O que nos faz buscar
sempre um culpado? Quase nunca é a gente, quase nunca são vários. O dedo
apontado a alguém encerra o assunto, resume a história e a nossa angústia de
não saber quem foi ou de supor que sabe, arrefece. Comodismo e negligência com
os fatos fazem a realidade ser incompleta ou mentirosa. Mas a nossa impaciência
– digo, má fé – em ter total domínio de inocentes e culpados tem resquícios lá
atrás.
Quando Jesus foi aferroado
na cruz, fez-se a conversão da história toda em uma pessoa. Nem o desaparecimento
do corpo, o Cristo ressurreto e sua aparição não tiraram de Judas a condição de
vilão exclusivo.
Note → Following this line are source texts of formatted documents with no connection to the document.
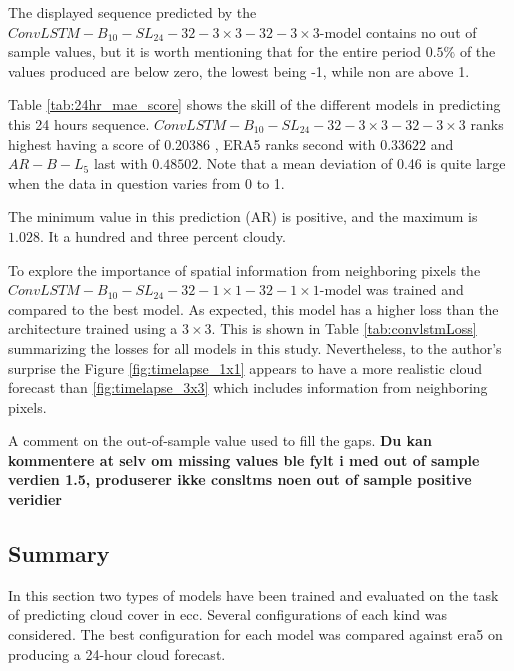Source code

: The displayed sequence predicted by the $ConvLSTM-B_{10}-SL_{24}-32-3\times3-32-3 \times3$-model contains no out of sample values, but it is worth mentioning that for the entire period $0.5\%$ of the values produced are below zero, the lowest being -1, while non are above 1. 

Table \ref{tab:24hr_mae_score} shows the skill of the different models in predicting this 24 hours sequence. $ConvLSTM-B_{10}-SL_{24}-32-3\times3-32-3\times3$ ranks highest having a score of 0.20386
, ERA5 ranks second with  $0.33622$ and $AR-B-L_5$ last with  $0.48502$. Note that a mean deviation of 0.46 is quite large when the data in question varies from 0 to 1. 


The minimum value in this prediction (AR) is positive, and the maximum is $1.028$. It a hundred and three percent cloudy. 

To explore the importance of spatial information from neighboring pixels the $ConvLSTM-B_{10}-SL_{24}-32-1\times1-32-1 \times1$-model was trained and compared to the best model. As expected, this model has a higher loss than the architecture trained using a $3\times 3$. This is shown in Table \ref{tab:convlstmLoss} summarizing the losses for all models in this study. Nevertheless, to the author's surprise the Figure \ref{fig:timelapse_1x1} appears to have a more realistic cloud forecast than \ref{fig:timelapse_3x3} which includes information from neighboring pixels. 


A comment on the out-of-sample value used to fill the gaps.
\textbf{Du kan kommentere at selv om missing values ble fylt i med out of sample verdien 1.5, produserer ikke consltms noen out of sample positive veridier}




\subsection{Summary} \label{sec:summary_num}
In this section %
two types of models have been trained and evaluated on the task of predicting cloud cover in \acrshort{ecc}.
Several configurations of each kind was considered. The best configuration for each model was compared against \acrshort{era5} on producing a 24-hour cloud forecast.

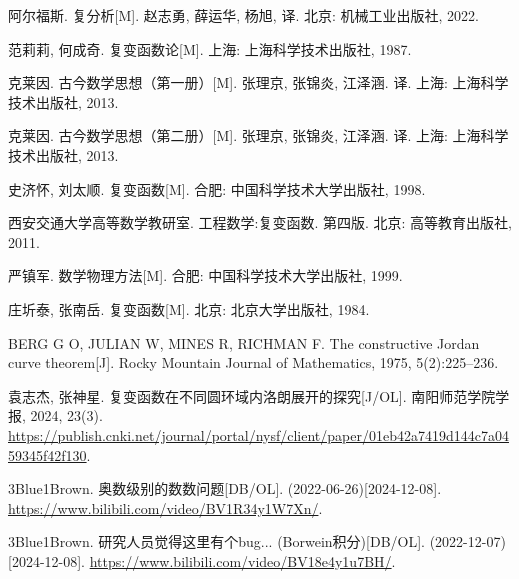 \begin{thebibliography}{99}
	阿尔福斯.
	复分析[M].
	赵志勇, 薛运华, 杨旭, 译.
	北京: 机械工业出版社, 2022.

	范莉莉, 何成奇.
	复变函数论[M].
	上海: 上海科学技术出版社, 1987.

	克莱因.
	古今数学思想（第一册）[M].
	张理京, 张锦炎, 江泽涵. 译.
	上海: 上海科学技术出版社, 2013.

	克莱因.
	古今数学思想（第二册）[M].
	张理京, 张锦炎, 江泽涵. 译.
	上海: 上海科学技术出版社, 2013.
	
	史济怀, 刘太顺.
	复变函数[M].
	合肥: 中国科学技术大学出版社, 1998.
	
	西安交通大学高等数学教研室.
	工程数学:复变函数.
	第四版.
	北京: 高等教育出版社, 2011.

	严镇军.
	数学物理方法[M].
	合肥: 中国科学技术大学出版社, 1999.

	庄圻泰, 张南岳.
	复变函数[M].
	北京: 北京大学出版社, 1984.

	BERG G O, JULIAN W, MINES R, RICHMAN F.
	The constructive Jordan curve theorem[J].
	Rocky Mountain Journal of Mathematics, 1975, 5(2):225--236.

	袁志杰, 张神星.
	复变函数在不同圆环域内洛朗展开的探究[J/OL].
	南阳师范学院学报, 2024, 23(3).
	\url{https://publish.cnki.net/journal/portal/nysf/client/paper/01eb42a7419d144c7a0459345f42f130}.

	3Blue1Brown.
	奥数级别的数数问题[DB/OL].
	(2022-06-26)[2024-12-08].
	\url{https://www.bilibili.com/video/BV1R34y1W7Xn/}.

	3Blue1Brown.
	研究人员觉得这里有个bug... (Borwein积分)[DB/OL].
	(2022-12-07)[2024-12-08].
	\url{https://www.bilibili.com/video/BV18e4y1u7BH/}.


\end{thebibliography}
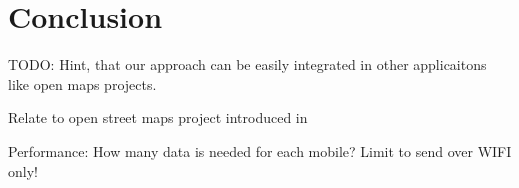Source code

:\chapter{Conclusion}\label{chapter:conclusion}

TODO: Hint, that our approach can be easily integrated in other applicaitons like open maps projects.

Relate to open street maps project introduced in \parencite{krumm}

Performance: How many data is needed for each mobile?
Limit to send over WIFI only!
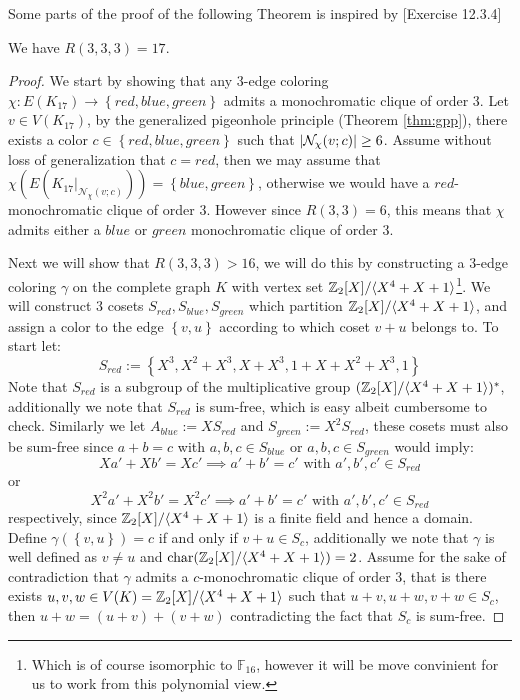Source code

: Some parts of the proof of the following Theorem is inspired by \cite{graph_theory}[Exercise 12.3.4]
\begin{theorem}\label{thm:R3_3_3}
	We have $R(3, 3, 3) = 17$.
\end{theorem}
\begin{proof}
	We start by showing that any $3$-edge coloring $\chi: E(K_{17}) \to \left\{red, blue, green\right\}$ admits a monochromatic clique of order $3$. Let $v \in V(K_{17})$, by the generalized pigeonhole principle (Theorem \ref{thm:gpp}), there exists a color $c \in \left\{red, blue, green\right\}$ such that $\left\lvert\mathcal{N}_{\chi}(v; c)\right\rvert \geq 6$. Assume without loss of generalization that $c = red$, then we may assume that $\chi\left(E(K_{17} \vert_{\mathcal{N}_{\chi}(v; c)})\right) = \left\{blue, green\right\}$, otherwise we would have a $red$-monochromatic clique of order $3$. However since $R(3, 3) = 6$, this means that $\chi$ admits either a $blue$ or $green$ monochromatic clique of order $3$.

	Next we will show that $R(3, 3, 3) > 16$, we will do this by constructing a $3$-edge coloring $\gamma$ on the complete graph $K$ with vertex set $\mathbb{Z}_2[X] / \langle X^4 + X + 1\rangle$\footnote{Which is of course isomorphic to $\mathbb{F}_{16}$, however it will be move convinient for us to work from this polynomial view.}. We will construct $3$ cosets $S_{red}, S_{blue}, S_{green}$ which partition $\mathbb{Z}_2[X] / \langle X^4 + X + 1\rangle$, and assign a color to the edge $\left\{v, u\right\}$ according to which coset $v + u$ belongs to. To start let:
	\begin{equation*}
		S_{red} := \left\{X^3, X^2 + X^{3}, X + X^{3}, 1 + X + X^2 + X^3 , 1\right\}
	\end{equation*}
	Note that $S_{red}$ is a subgroup of the multiplicative group $(\mathbb{Z}_2[X] / \langle X^4 + X + 1\rangle)^{*}$, additionally we note that $S_{red}$ is sum-free, which is easy albeit cumbersome to check. Similarly we let $A_{blue} := X S_{red}$ and $S_{green} := X^2 S_{red}$, these cosets must also be sum-free since $a + b = c$ with $a, b, c \in S_{blue}$ or $a, b, c \in S_{green}$ would imply:
	\begin{equation*}
		Xa' + Xb' = Xc' \implies a' + b' = c' \text{ with } a', b', c' \in S_{red}
	\end{equation*}
	or
	\begin{equation*}
		X^{2}a' + X^{2}b' = X^{2}c' \implies a' + b' = c' \text{ with } a', b', c' \in S_{red}
	\end{equation*}
	respectively, since $\mathbb{Z}_2[X] / \langle X^4 + X + 1\rangle$ is a finite field and hence a domain. Define $\gamma(\left\{v, u\right\}) = c$ if and only if $v + u \in S_{c}$, additionally we note that $\gamma$ is well defined as $v \neq u$ and $\textnormal{char}(\mathbb{Z}_2[X] / \langle X^4 + X + 1\rangle) = 2$. Assume for the sake of contradiction that $\gamma$ admits a $c$-monochromatic clique of order $3$, that is there exists $u, v, w \in V(K) = \mathbb{Z}_2[X] / \langle X^4 + X + 1\rangle$ such that $u + v, u + w, v + w \in S_c$, then $u + w = (u + v) + (v + w)$ contradicting the fact that $S_c$ is sum-free.
\end{proof}

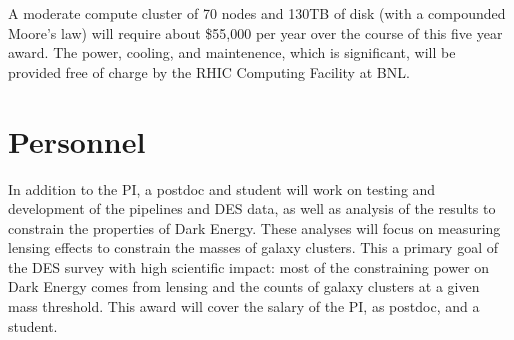 \documentclass[12pt]{article}
\begin{document}
A moderate compute cluster of 70 nodes and 130TB of disk (with a compounded
Moore's law) will require about \$55,000 per year over the course of this
five year award.  The power, cooling, and maintenence, which is significant, will
be provided free of charge by the RHIC Computing Facility at BNL.  

\section{Personnel}

In addition to the PI, a postdoc and student will work on testing and
development of the pipelines and DES data, as well as analysis of the results
to constrain the properties of Dark Energy.  These analyses will focus on
measuring lensing effects to constrain the masses of galaxy clusters.  This a
primary goal of the DES survey with high scientific impact:  most of the
constraining power on Dark Energy comes from lensing and the counts of galaxy
clusters at a given mass threshold.  This award will cover the salary of the
PI, as postdoc, and a student.
\end{document}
Não se pretende aqui anular o papel de Iscariotes, torná-lo o
injustiçado. Ele errou feio ao trocar Cristo por 30 moedas de prata e entregar o filho do Homem com um beijo, mas
equivocado malhar só ele.
De todo conjunto
que permeava a realidade da época, havia um sistema instituído que impelia qualquer
tentativa de revolução, de se romper com o panorama vigente. Algo similar ao
que sucede hoje? Sim, assim era e sempre será. Os que detêm o controle
ideológico, político e econômico são os mesmos nas três instâncias, com raras
possibilidades de quebra dessa tendência.
A linhagem de
poder romana e judaica não dava brechas ao pensamento transgressor de Jesus. Trocando
em miúdos, o nazareno causava desconforto às autoridades daquele período. O que
falava e da forma que agia serviram como pretexto para os algozes fazerem o que
fizeram. E, nesse sentido, Judas não foi mais culpado que Herodes, Caifás e
Pilatos. Não nos esqueçamos também de Pedro, sobre o qual o Messias edificara a
sua igreja. Simão negou o predestinado três vezes, sem contar no cochilo dos
apóstolos em hora imprópria.
Seja no esporte,
na rua, no trabalho, na faculdade ou dentro de casa, é quase que obrigatório
alguém receber a culpa solitariamente. A necessidade de nomear um, e não a si
mesmo ou a vários, tranqüiliza a consciência, tira o peso de não ser capaz de
enfrentar o enigma insolúvel. Pensa aí se você nunca passou por isso, se em
momento algum apontou o dedo pra se livrar da culpa ou encurtar discussões.
Caso chegue à conclusão que sim, não
me venha você botar a culpa em mim. Culpa sua, oras. Minha, jamais.